More product @ Don't blame me I voted for Kerry.
Before I get back to getting stuff done Washington State has a rash on their collective asses and it's called Tim Eyman. This man's God complex is getting out of control:
OLYMPIA - Tim Eyman, in a stunt that was not wholly unexpected, arrived at the state elections division building Monday dressed as Darth Vader and wielding a plastic light saber. Missing were the petitions full of signatures in support of an effort to overturn the state's new gay civil-rights law.
A force to be reckoned with? No. The man is an hateful annoyance, a stinky queef biscut and that light saber isn't foolin' anyone.
And finally, Toto, I don't think we're in Kansas anymore...
"The time is 1913, with the specter of the First World War about to descend upon Europe. The place is a resort hotel on the Franco-Swiss border. Three very different women meet there by chance and discover that they have something in common: each of them experienced a major turning point in their past that changed them forever, a cataclysmic event that triggered their sexual awakening, and they need to share these experiences with each other, both in telling and experiencing, in order to come to terms with them, in order to heal and move on, even with the world around them about to erupt into the first great war of the Twentieth Century.
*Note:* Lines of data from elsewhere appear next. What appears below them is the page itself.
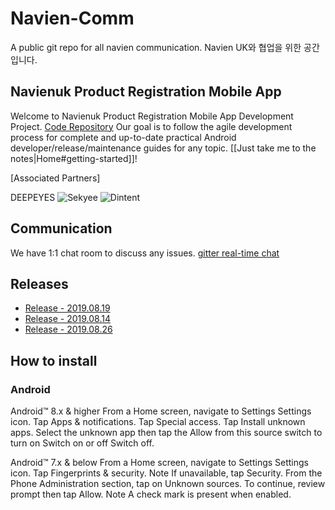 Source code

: # Navien-Comm

A public git repo for all navien communication.
Navien UK와 협업을 위한 공간입니다.

## Navienuk Product Registration Mobile App

Welcome to Navienuk Product Registration Mobile App Development Project. [Code Repository](https://github.com/andrewchaa/navienapp) Our goal is to follow the agile development process for complete and up-to-date practical Android developer/release/maintenance guides for any topic. [[Just take me to the notes|Home#getting-started]]!


[Associated Partners]

DEEPEYES ![Sekyee](https://github.com/andrewchaa/navienapp/blob/master/assets/icons/SEKYEE%20copy.png) ![Dintent](https://github.com/andrewchaa/navienapp/blob/master/assets/icons/DINTENT%20LOGO_WEB%20DEMO-05-grey.png)


## Communication

We have 1:1 chat room to discuss any issues. 
[gitter real-time chat](https://gitter.im/navienuk/community)



## Releases

* [Release - 2019.08.19](/releases/2019.08.19.md)
* [Release - 2019.08.14](/releases/2019.08.14.md)
* [Release - 2019.08.26](/releases/2019.08.26.md)

## How to install 
### Android

Android™ 8.x & higher
From a Home screen, navigate to Settings Settings icon.
Tap Apps & notifications.
Tap Special access.
Tap Install unknown apps.
Select the unknown app then tap the Allow from this source switch to turn on Switch on or off Switch off. 

Android™ 7.x & below
From a Home screen, navigate to Settings Settings icon.
Tap Fingerprints & security.
Note If unavailable, tap Security.
From the Phone Administration section, tap on Unknown sources.
To continue, review prompt then tap Allow. 
Note A check mark is present when enabled.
If this wasn't already heady enough, the women are figures we already know: Lady Alice, the silver-haired aristocrat with a long history of scandal behind her, is Alice from Lewis Carroll's books "Alice's Adventures in Wonderland" and "Through the Looking Glass." Wendy Potter, respectable wife of a staid middle-aged businessman, is Wendy from J.M. Barrie's "Peter Pan." And Dorothy Gale, the free-spirited young American tourist seeing Europe for the first time, is the heroine from L. Frank Baum's "The Wizard of Oz." The books are the stories that changed these women's lives, reinterpreted through the prism of sex, where the original stories themselves become subtle metaphors for sexual awakening."